J'ai l'honneur d'être avec respect,

Monseigneur,

de Votre Excellence,

Le très humble et très obéissant serviteur,

CHABROL[46].

 

Et le Ministre concluait par cette note griffonnée sur le dossier :

Ne citer que les derniers faits : on peut dire seulement que la conduite de ce maire pendant la Révolution pourrait exciter de fortes présomptions contre lui.

 

Nous avons tenu à produire, dans leur texte même, les pièces de ce petit procès ; il ne laisse pas que d'être instructif : voilà, à l'heure où la Restauration est triomphante, le maire d'une commune de la Seine, dénoncé comme ayant joué dans la Révolution un rôle odieux ; c'est un ami de Danton, un jacobin, un espion des Comités de la Convention d'exécrable mémoire... Et le Ministre se borne à mettre en regard de cette accusation qu'il n'y a pas à rechercher les antécédents de ce magistrat. Le pardon inscrit dans la Charte n'était donc pas un vain mot ? Que vient-on nous parler de la Terreur blanche et des billets de confession. Comment ! La Restauration trouve sur son chemin, dans ses rangs, l'homme qui, traîtreusement, a porté au parti royaliste les plus rudes coups, et elle ne se croit pas le droit, sinon de le punir, du moins de l'exclure de l'Administration !

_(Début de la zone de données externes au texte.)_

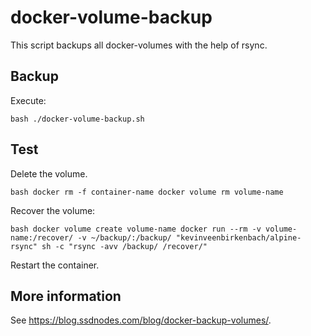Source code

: # docker-volume-backup

This script backups all docker-volumes with the help of rsync.

## Backup
Execute:

``bash
./docker-volume-backup.sh
``

## Test
Delete the volume.

``bash
docker rm -f container-name
docker volume rm volume-name
``

Recover the volume:

``bash
docker volume create volume-name
docker run --rm -v volume-name:/recover/ -v ~/backup/:/backup/ "kevinveenbirkenbach/alpine-rsync" sh -c "rsync -avv /backup/ /recover/"
``

Restart the container.

## More information
See https://blog.ssdnodes.com/blog/docker-backup-volumes/.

Si l'on compare cette candeur du préfet de Louis XVIII, qui, après lecture de la prose de Chévetel, note que les sentiments exprimés ont un tel caractère de vérité qu'il serait impossible de feindre mieux ce que l'on ne sait pas sentir, si l'on compare, disons-nous, cette naïve confiance à la prudence soupçonneuse du Comité de Sûreté générale, lorsqu'à la suite de ce même homme il envoyait en Bretagne espion sur espion, pour surveiller ses moindres agissements, on en arrive à penser que, suivant un mot fameux, ces gens de la Restauration n'avaient en effet rien appris et rien oublié : ils se croyaient encore au temps des nobles sentiments et des dévouements chevaleresques ; ils ne voulaient voir, dans le déchaînement des passions révolutionnaires qu'un coup de folie passager et jugeaient sincères tous les mea culpa dont les hypocrites se frappaient la poitrine.

 

Le contraste devient attristant si l'on rapproche cette indulgence d'autres faits d'une nature tout opposée. Vers cette époque, une pauvre femme, la veuve de Pontavice[47], l'aide de camp du marquis de la Rouërie, suppliait le Ministre de lui accorder un secours : son père, capitaine commandant de la Bastille, est mort en défendant la forteresse contre l'émeute le 14 juillet 1789 ; son mari a payé de sa tête son dévouement à la cause royale ; elle est demeurée pendant vingt ans sans ressources ; elle rappelle que le comte d'Artois a promis, jadis, à Coblentz, de récompenser les services rendus par Pontavice ; ayant, par prudence, brûlé tous ses papiers, elle ne peut représenter le brevet de colonel dont le marquis de la Rouërie avait gratifié son mari au nom des Princes ; elle supplie Son Altesse de vouloir bien faire appel à ses souvenirs...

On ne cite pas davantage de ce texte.